▸ **TASK STATEMENT**
Scan the records that follow, and whenever a line has the word "iterations", copy it.

--- THE RECORDS Enclosed Below ---

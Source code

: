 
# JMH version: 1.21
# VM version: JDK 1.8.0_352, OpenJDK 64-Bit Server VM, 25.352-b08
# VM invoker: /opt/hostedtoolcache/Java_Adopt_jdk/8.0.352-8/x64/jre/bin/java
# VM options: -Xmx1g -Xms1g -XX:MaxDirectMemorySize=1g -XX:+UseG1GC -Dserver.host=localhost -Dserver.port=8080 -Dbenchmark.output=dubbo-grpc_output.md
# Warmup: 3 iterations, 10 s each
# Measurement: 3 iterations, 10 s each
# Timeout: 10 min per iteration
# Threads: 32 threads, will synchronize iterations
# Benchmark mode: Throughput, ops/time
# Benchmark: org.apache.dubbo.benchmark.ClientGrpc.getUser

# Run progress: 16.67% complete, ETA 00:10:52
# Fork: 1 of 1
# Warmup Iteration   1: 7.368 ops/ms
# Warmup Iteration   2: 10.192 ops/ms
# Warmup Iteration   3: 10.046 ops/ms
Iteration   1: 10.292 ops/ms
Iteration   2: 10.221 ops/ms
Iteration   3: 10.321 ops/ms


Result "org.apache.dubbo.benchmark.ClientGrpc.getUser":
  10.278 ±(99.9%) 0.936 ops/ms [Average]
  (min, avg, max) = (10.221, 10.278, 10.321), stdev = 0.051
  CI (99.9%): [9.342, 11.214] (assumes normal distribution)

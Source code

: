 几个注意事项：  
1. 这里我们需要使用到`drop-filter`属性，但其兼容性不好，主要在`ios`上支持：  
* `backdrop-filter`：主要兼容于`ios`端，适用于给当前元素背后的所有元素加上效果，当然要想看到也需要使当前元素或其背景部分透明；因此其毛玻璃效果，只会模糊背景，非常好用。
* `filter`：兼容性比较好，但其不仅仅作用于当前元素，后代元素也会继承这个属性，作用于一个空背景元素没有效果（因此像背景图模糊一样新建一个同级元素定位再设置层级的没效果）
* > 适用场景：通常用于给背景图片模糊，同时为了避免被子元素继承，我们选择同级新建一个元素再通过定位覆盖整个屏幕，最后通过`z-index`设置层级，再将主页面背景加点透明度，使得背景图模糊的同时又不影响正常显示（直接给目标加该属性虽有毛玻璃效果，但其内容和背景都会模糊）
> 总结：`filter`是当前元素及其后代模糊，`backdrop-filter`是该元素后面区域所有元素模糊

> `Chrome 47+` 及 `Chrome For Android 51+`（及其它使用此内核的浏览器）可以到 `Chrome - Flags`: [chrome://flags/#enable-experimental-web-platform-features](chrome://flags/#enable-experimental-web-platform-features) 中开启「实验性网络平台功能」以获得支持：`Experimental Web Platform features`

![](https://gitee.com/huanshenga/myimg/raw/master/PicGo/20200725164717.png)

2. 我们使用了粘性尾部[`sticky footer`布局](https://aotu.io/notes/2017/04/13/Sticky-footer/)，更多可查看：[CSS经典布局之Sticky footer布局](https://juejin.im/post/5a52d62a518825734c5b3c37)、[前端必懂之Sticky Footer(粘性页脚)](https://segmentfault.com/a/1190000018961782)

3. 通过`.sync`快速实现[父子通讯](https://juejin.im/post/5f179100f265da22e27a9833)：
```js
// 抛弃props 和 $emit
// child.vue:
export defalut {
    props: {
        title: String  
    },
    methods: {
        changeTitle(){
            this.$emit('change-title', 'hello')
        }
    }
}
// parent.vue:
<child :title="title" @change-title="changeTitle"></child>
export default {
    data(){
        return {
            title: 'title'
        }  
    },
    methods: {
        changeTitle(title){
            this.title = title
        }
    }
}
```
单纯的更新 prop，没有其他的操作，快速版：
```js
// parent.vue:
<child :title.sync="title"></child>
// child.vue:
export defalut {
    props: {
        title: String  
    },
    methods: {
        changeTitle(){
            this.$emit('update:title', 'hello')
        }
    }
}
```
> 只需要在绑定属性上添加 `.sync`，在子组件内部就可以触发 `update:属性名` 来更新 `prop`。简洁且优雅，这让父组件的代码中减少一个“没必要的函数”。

--- End of Enclosed THE RECORDS ---

▸ **YOUR RESPONSE**
# Warmup: 3 iterations, 10 s each
# Measurement: 3 iterations, 10 s each
# Threads: 32 threads, will synchronize iterations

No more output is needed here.